In recent years, solar energy technologies have developed an emerging edge. The incessant research to develop a power source alternative to fossil fuel because of its scarcity and detrimental effects on the environment is the main driving force. In addition, nanofluids have gained immense interest as superior heat transfer fluid in solar technologies for the last decades. In this research, a binary solution of ionic liquid (IL) + water based ionanofluids is formulated successfully with two dimensional MXene (Ti3C2) nano additives at three distinct concentrations of 0.05, 0.10, and 0.20 wt % and the optimum concentration is used to check the performance of a hybrid solar PV/T system. The layered structure of MXene and high absorbance of prepared nanofluids have been perceived by SEM and UV-vis respectively. Rheometer and DSC are used to assess the viscosity and heat capacity respectively while transient hot wire technique is engaged for thermal conductivity measurement. A maximum improvement of 47% in thermal conductivity is observed for 0.20 wt % loading of MXene. Furthermore, the viscosity is found to rise insignificantly with addition of Ti3C2 by different concentrations. Conversely, viscosity decreases substantially as the temperature increases from 20 °C to 60 °C. However, based on their thermophysical properties, 0.20 wt % is found to be the optimum concentration.
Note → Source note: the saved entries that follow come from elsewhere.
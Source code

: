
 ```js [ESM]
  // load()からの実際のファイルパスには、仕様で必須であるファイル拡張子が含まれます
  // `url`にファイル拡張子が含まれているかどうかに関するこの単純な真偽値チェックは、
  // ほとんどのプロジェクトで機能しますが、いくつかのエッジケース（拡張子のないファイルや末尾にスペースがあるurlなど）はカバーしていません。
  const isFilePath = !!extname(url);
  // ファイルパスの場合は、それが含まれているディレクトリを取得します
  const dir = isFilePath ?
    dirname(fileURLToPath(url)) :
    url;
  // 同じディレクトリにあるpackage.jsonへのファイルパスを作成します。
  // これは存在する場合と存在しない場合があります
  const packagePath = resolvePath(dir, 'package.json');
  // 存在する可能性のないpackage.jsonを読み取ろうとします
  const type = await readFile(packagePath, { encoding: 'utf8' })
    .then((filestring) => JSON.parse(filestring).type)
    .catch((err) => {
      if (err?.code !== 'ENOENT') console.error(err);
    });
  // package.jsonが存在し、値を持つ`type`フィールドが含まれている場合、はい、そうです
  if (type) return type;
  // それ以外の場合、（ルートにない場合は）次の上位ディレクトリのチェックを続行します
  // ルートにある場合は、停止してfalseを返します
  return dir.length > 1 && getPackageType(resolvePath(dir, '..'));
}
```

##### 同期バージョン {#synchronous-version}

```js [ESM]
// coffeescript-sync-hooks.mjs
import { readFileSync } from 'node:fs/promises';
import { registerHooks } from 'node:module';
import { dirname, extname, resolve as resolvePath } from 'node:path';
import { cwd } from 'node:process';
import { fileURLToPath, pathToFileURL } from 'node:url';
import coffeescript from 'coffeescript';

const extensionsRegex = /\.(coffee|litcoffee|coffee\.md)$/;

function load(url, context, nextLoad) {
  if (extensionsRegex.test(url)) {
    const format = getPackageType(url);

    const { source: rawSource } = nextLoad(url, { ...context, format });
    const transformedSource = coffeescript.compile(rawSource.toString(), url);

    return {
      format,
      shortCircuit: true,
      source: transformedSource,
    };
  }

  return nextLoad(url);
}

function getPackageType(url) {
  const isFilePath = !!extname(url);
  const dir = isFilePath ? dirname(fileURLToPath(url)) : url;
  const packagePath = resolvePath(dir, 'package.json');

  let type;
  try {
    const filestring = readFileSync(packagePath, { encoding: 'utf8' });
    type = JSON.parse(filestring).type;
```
A comparative analysis in terms of heat transfer performance with three different nanofluids in PV/T system shows that, IL+ water/MXene ionanofluid exhibits highest thermal, electrical, and overall heat transfer efficiency compared to water/alumina, palm oil/MXene, and water alone. Maximum electrical efficiency and thermal efficiency are recorded as 13.95% and 81.15% respectively using IL + water/MXene, besides that, heat transfer coefficients are also noticed to increase by 12.6% and 2% when compared to water/alumina and palm oil/MXene respectively. In conclusion, it can be demonstrated that MXene dispersed ionanofluid might be great a prospect in the field of heat transfer applications since they can augment the heat transfer rate considerably which improves system efficiency.